╔══

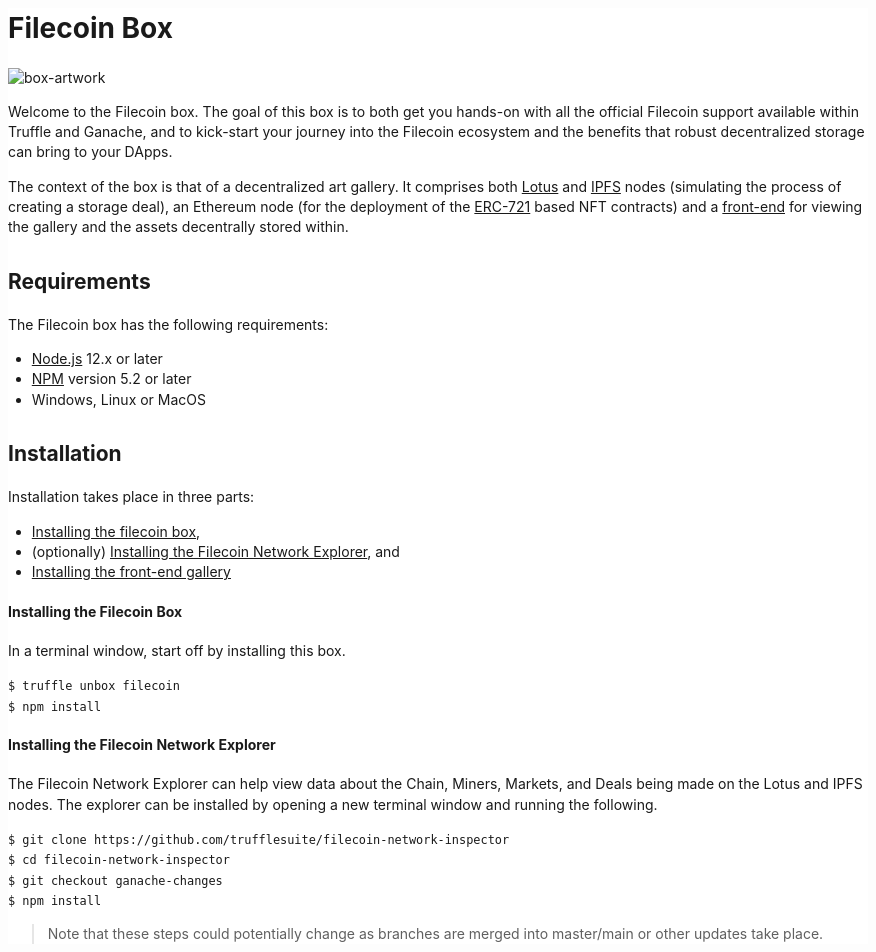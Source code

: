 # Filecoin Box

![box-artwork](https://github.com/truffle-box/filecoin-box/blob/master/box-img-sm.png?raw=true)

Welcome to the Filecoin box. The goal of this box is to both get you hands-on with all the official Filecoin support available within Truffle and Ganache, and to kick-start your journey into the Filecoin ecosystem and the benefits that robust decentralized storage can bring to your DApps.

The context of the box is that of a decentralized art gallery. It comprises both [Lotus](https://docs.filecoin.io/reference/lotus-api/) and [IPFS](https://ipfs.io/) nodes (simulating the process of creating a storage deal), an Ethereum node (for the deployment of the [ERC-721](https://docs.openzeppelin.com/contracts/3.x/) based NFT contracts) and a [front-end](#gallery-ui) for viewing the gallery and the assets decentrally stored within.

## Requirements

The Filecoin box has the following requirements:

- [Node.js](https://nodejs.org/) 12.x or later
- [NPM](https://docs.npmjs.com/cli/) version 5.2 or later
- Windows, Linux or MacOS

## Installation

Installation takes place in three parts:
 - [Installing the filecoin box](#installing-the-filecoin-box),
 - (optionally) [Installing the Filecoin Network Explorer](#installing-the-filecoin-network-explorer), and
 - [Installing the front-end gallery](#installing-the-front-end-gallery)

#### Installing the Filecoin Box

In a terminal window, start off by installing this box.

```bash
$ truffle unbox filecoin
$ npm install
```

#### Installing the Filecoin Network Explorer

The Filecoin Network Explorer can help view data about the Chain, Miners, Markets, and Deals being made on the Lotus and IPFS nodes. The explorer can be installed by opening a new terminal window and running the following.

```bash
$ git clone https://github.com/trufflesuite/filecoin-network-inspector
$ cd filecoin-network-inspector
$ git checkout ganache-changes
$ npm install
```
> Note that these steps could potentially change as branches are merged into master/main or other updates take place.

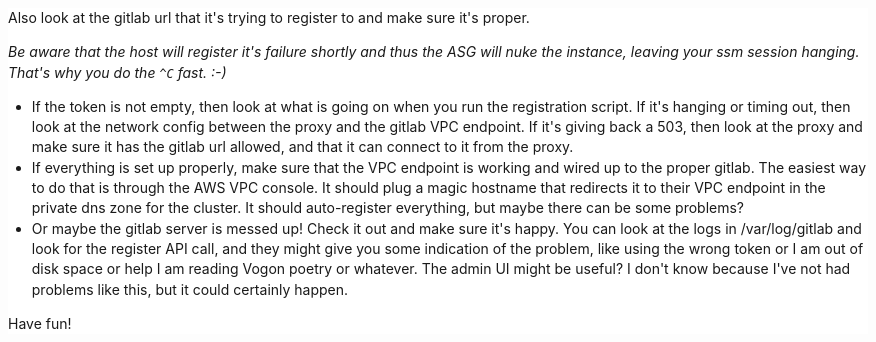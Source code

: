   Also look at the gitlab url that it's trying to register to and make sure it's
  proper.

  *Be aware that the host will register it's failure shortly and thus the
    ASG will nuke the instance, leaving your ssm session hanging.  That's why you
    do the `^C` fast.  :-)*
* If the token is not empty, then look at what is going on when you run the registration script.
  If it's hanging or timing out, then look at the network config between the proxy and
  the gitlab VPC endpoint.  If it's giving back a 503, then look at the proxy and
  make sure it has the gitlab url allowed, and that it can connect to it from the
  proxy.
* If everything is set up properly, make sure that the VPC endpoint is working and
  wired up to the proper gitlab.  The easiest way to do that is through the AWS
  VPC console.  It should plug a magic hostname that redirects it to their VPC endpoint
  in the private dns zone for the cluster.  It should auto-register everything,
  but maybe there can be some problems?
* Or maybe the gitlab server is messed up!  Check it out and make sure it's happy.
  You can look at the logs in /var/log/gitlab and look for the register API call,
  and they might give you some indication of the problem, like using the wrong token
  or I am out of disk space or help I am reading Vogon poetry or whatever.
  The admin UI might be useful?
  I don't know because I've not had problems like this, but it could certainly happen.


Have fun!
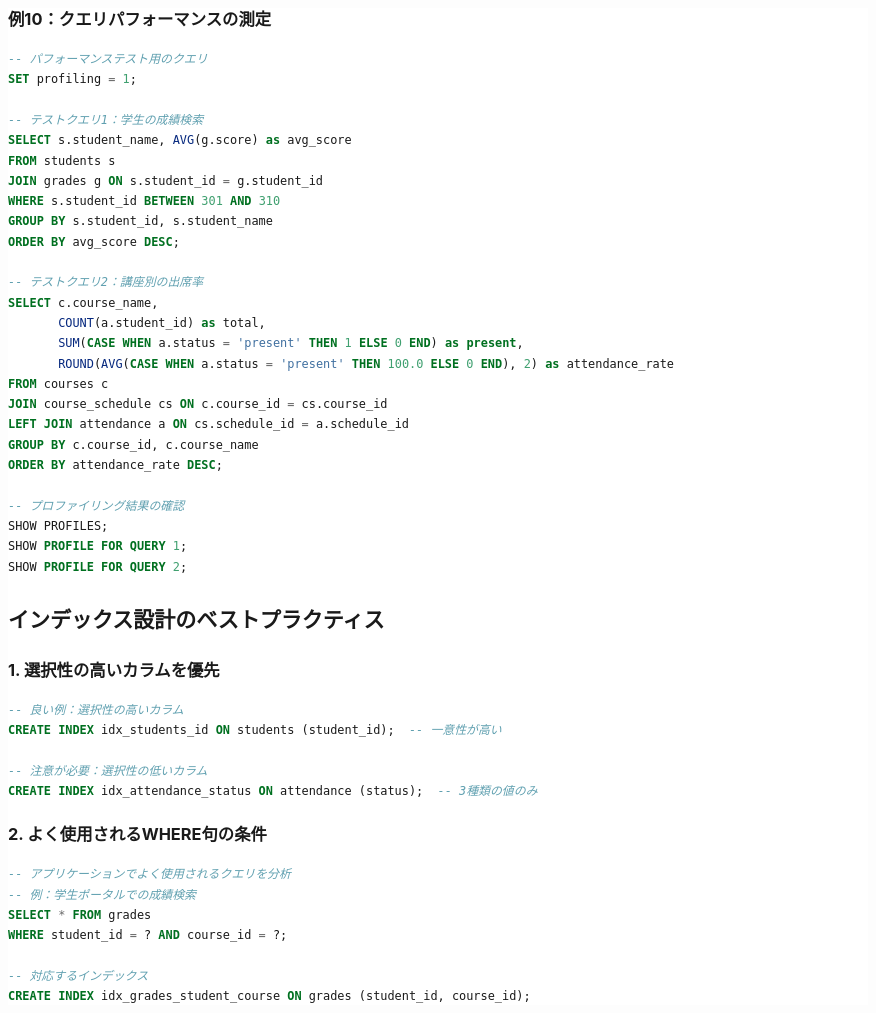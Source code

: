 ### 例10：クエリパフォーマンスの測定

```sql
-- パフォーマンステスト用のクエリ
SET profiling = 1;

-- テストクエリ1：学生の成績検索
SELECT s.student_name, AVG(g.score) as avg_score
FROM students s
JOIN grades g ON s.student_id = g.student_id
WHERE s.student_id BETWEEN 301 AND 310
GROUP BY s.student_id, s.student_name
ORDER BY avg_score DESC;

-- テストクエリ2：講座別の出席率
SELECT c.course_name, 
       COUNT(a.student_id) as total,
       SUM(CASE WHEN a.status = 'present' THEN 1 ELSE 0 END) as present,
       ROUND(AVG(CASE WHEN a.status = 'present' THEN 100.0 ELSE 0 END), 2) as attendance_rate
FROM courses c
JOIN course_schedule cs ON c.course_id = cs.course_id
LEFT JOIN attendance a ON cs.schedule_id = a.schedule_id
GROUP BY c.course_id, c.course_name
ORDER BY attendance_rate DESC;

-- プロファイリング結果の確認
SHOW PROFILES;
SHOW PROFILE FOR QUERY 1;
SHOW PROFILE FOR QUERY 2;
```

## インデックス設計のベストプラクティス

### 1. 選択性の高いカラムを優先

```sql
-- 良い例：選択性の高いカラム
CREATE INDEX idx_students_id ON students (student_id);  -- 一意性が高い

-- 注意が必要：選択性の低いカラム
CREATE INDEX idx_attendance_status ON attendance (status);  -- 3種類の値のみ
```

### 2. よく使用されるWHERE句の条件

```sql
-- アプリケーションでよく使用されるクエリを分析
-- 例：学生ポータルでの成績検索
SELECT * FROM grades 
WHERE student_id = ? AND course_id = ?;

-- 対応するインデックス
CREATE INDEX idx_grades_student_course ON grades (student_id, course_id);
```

╚══

> [Exercise instructions] Within the material, how many lines hold "Installation"? Say only the number.

> [Reply] 2